My apologies if this is covered somewhere, I've done a lot of searching and come up dry.
I am migrating a set of applications from Hadoop 1.0.3/Accumulo 1.4.1 to Hadoop 2.6.0/Accumulo 1.6.1. The applications are launched by my custom java apps, using the Hadoop Tool/Configured interface setup, not a big deal.
To run MR jobs with AccumuloInputFormat/OutputFormat, in 1.0 I could use tool.sh to launch the programs, which worked great for local on-cluster launching. I however needed to launch from remote hosts (maybe even Windows ones), and I would bundle a large lib dir with everything I needed on the client-side, and fill out HADOOP_CLASSPATH in hadoop-env.sh with everything I needed (basically copied the output of accumulo classpath). This would work for remote submissions, or even local ones, but specifically using my java mains to launch them without any accumulo or hadoop wrapper scripts.
In YARN MR 2.6 this doesn't seem to work. No matter what I do, I can't seem to get a normal java app to have the 2.x MR Application Master pick up the accumulo items in the classpath, and my jobs fail with ClassNotFound exceptions. tool.sh works just fine, but again, I need to be able to submit without that environment.
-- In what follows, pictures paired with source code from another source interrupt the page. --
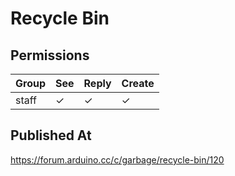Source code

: # Recycle Bin

## Permissions

| Group | See | Reply | Create |
| ----- | --- | ----- | ------ |
| staff | ✓   | ✓     | ✓      |

## Published At

https://forum.arduino.cc/c/garbage/recycle-bin/120
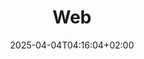 ---
weight: 999
title: "Web"
description: "[Apache](./web/apache) • [Caches](./web/caches) • [Lighttpd](./web/lighttpd) • [Nginx](./web/nginx) • [Proxy](./web/proxy) • [Traefik](./web/traefik)"
icon: "envoyproxy"
icontype: "simple"
date: "2025-04-04T04:16:04+02:00"
lastmod: "2025-04-04T04:16:04+02:00"
toc: true
---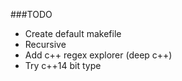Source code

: ###TODO
* Create default makefile
* Recursive
* Add c++ regex explorer (deep c++)
* Try c++14 bit type
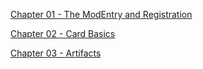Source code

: ﻿[Chapter 01 - The ModEntry and Registration](./Chapter%2001.md)

[Chapter 02 - Card Basics](./Chapter%2002.md)

[Chapter 03 - Artifacts](./Chapter%2003.md)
I have tried (on the cluster):
HADOOP_CLASSPATH in hadoop-env.sh
HADOOP_CLASSPATH from .bashrc
yarn.application.classpath in yarn-site.xml
I don't mind using tool.sh locally, it's quite nice, but I need a strategy to have the cluster "setup" so I can just launch java, set my appropriate hadoop configs for remote fs and yarn hosts, get my accumulo connections and in/out setup for mapreduce and launch jobs which have accumulo awareness.